In this weekly feature we’ll compile our top 10 most viewed pieces of new music from the week preceding. These can be anything from completely new songs to live versions of new songs to new remixes of slightly older songs to covers that have just surfaced. Stay up to date wit the week’s most talked about music and vote in our “Best of the Best” vote after our rundown.
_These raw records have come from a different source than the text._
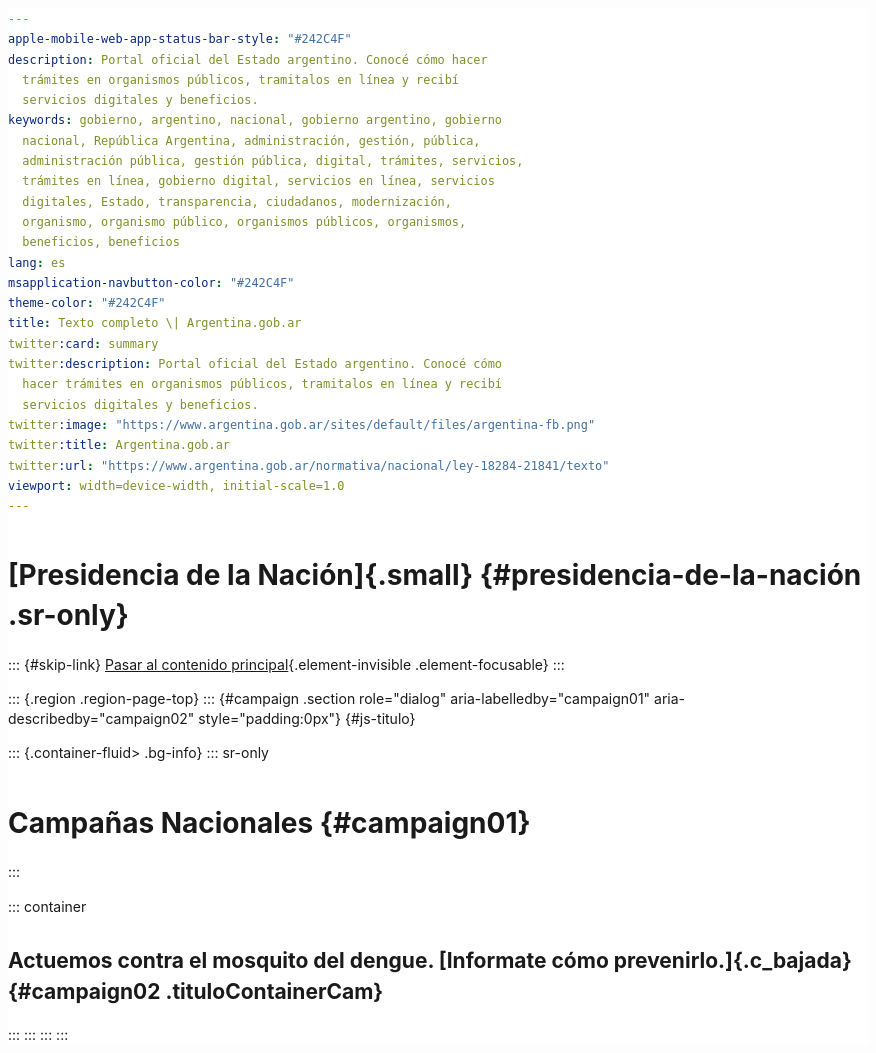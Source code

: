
 ```yaml
---
apple-mobile-web-app-status-bar-style: "#242C4F"
description: Portal oficial del Estado argentino. Conocé cómo hacer
  trámites en organismos públicos, tramitalos en línea y recibí
  servicios digitales y beneficios.
keywords: gobierno, argentino, nacional, gobierno argentino, gobierno
  nacional, República Argentina, administración, gestión, pública,
  administración pública, gestión pública, digital, trámites, servicios,
  trámites en línea, gobierno digital, servicios en línea, servicios
  digitales, Estado, transparencia, ciudadanos, modernización,
  organismo, organismo público, organismos públicos, organismos,
  beneficios, beneficios
lang: es
msapplication-navbutton-color: "#242C4F"
theme-color: "#242C4F"
title: Texto completo \| Argentina.gob.ar
twitter:card: summary
twitter:description: Portal oficial del Estado argentino. Conocé cómo
  hacer trámites en organismos públicos, tramitalos en línea y recibí
  servicios digitales y beneficios.
twitter:image: "https://www.argentina.gob.ar/sites/default/files/argentina-fb.png"
twitter:title: Argentina.gob.ar
twitter:url: "https://www.argentina.gob.ar/normativa/nacional/ley-18284-21841/texto"
viewport: width=device-width, initial-scale=1.0
---
```


# [Presidencia de la Nación]{.small} {#presidencia-de-la-nación .sr-only}

::: {#skip-link}
[Pasar al contenido
principal](https://www.argentina.gob.ar/normativa/nacional/ley-18284-21841/texto#main-content){.element-invisible
.element-focusable}
:::

::: {.region .region-page-top}
::: {#campaign .section role="dialog" aria-labelledby="campaign01" aria-describedby="campaign02" style="padding:0px"}
[](https://www.argentina.gob.ar/salud/glosario/dengue?utm_source=argentinaGobAr&utm_medium=web&utm_campaign=dengue1 "Enlace a Campaña Nacional"){#js-titulo}

::: {.container-fluid> .bg-info}
::: sr-only
# Campañas Nacionales {#campaign01}
:::

::: container
## **Actuemos contra el mosquito del dengue.** [Informate cómo prevenirlo.]{.c_bajada} {#campaign02 .tituloContainerCam}
:::
:::
:::
:::
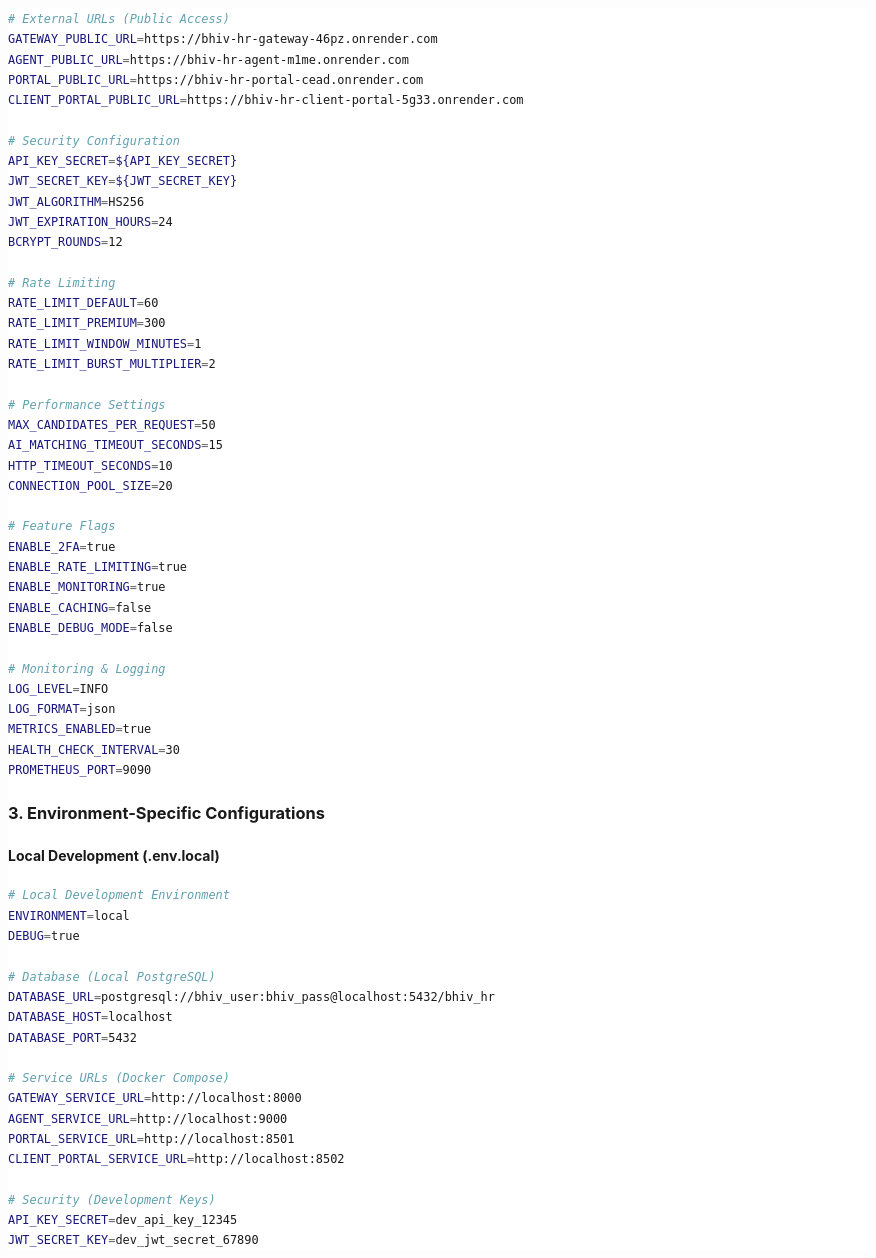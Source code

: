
 ```bash
# External URLs (Public Access)
GATEWAY_PUBLIC_URL=https://bhiv-hr-gateway-46pz.onrender.com
AGENT_PUBLIC_URL=https://bhiv-hr-agent-m1me.onrender.com
PORTAL_PUBLIC_URL=https://bhiv-hr-portal-cead.onrender.com
CLIENT_PORTAL_PUBLIC_URL=https://bhiv-hr-client-portal-5g33.onrender.com

# Security Configuration
API_KEY_SECRET=${API_KEY_SECRET}
JWT_SECRET_KEY=${JWT_SECRET_KEY}
JWT_ALGORITHM=HS256
JWT_EXPIRATION_HOURS=24
BCRYPT_ROUNDS=12

# Rate Limiting
RATE_LIMIT_DEFAULT=60
RATE_LIMIT_PREMIUM=300
RATE_LIMIT_WINDOW_MINUTES=1
RATE_LIMIT_BURST_MULTIPLIER=2

# Performance Settings
MAX_CANDIDATES_PER_REQUEST=50
AI_MATCHING_TIMEOUT_SECONDS=15
HTTP_TIMEOUT_SECONDS=10
CONNECTION_POOL_SIZE=20

# Feature Flags
ENABLE_2FA=true
ENABLE_RATE_LIMITING=true
ENABLE_MONITORING=true
ENABLE_CACHING=false
ENABLE_DEBUG_MODE=false

# Monitoring & Logging
LOG_LEVEL=INFO
LOG_FORMAT=json
METRICS_ENABLED=true
HEALTH_CHECK_INTERVAL=30
PROMETHEUS_PORT=9090
```

### 3. Environment-Specific Configurations

#### Local Development (.env.local)
```bash
# Local Development Environment
ENVIRONMENT=local
DEBUG=true

# Database (Local PostgreSQL)
DATABASE_URL=postgresql://bhiv_user:bhiv_pass@localhost:5432/bhiv_hr
DATABASE_HOST=localhost
DATABASE_PORT=5432

# Service URLs (Docker Compose)
GATEWAY_SERVICE_URL=http://localhost:8000
AGENT_SERVICE_URL=http://localhost:9000
PORTAL_SERVICE_URL=http://localhost:8501
CLIENT_PORTAL_SERVICE_URL=http://localhost:8502

# Security (Development Keys)
API_KEY_SECRET=dev_api_key_12345
JWT_SECRET_KEY=dev_jwt_secret_67890

```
The Brooklyn haze-rockers of Dive have been churning out singles left and right, and are now working on their debut LP. To tide us over, they digitally released “Geist” this past week, further proof that they know how to write a dreamy and infectious hook. The bass and guitar riffs play off of each other hypnotically, and the whole thing is doused in a heavy dose of reverb. “Geist” unfolds into a rolling outro that builds from the energy from the first half, leaving you ready to hit play again after it ends.
– Jay Lancaster
MP3: Dive – “Geist”
s / s / s
The annals of music history are littered with wonky one-offs from supergroups whose disparate styles didn’t quite mesh, but don’t count s / s / s among their ranks. The pairing of Anticon auteurs Serengeti and Son Lux with indie pop darling Sufjan Stevens is brimming with promise, if “Museum Day” is any indication. “Museum Day” marries Son Lux’s intricately layered, synth-laced sonics and Sufjan’s big band maximalism, adding earnest rap verses from Serengeti for a six-minute blowout not unlike the lengthy electronic workouts on Sufjan’s latest, The Age of Adz.
– Craig Jenkins
“A New Name To Go By” (Feat. Lykke Li)
In case matters just weren’t Swedish enough for you, (Swedish) Grammy-winning act the Deportees brought in Lykke Li to share some wistful woe over some beautiful steel drums. Certainly one of the best tracks to pop up this past week, and — at the risk of sounding too bold — one of the prettier “just go ahead and vibe to it” songs released this year thus far.
– Chase McMullen
The ’70s fetishism of Free Energy was more than apparent on their 2010 debut. Les Pauls, long hair, big hooks, and Thin Lizzy-influenced guitar harmonies all made their presence felt on Stuck On Nothing and are continued here on “Electric Fever.” The hooks are bigger, the cheesy wah-wah guitar lines more in the foreground, and the solos more fuzzed out. It’s still nothing groundbreaking, but it’ll certainly leave a huge smile on your face.
– Colin Joyce
Beach Fossils most recent single, “Shallow” features a lightly pulsating intro, surfy guitar, and an overall chill vibe. Twinkly notes are suspended in hazy ether like bits of light sifted through a screen; these pretty, carrying riffs lend the song a backbone. Be sure to watch the newly released, surprisingly upbeat music video.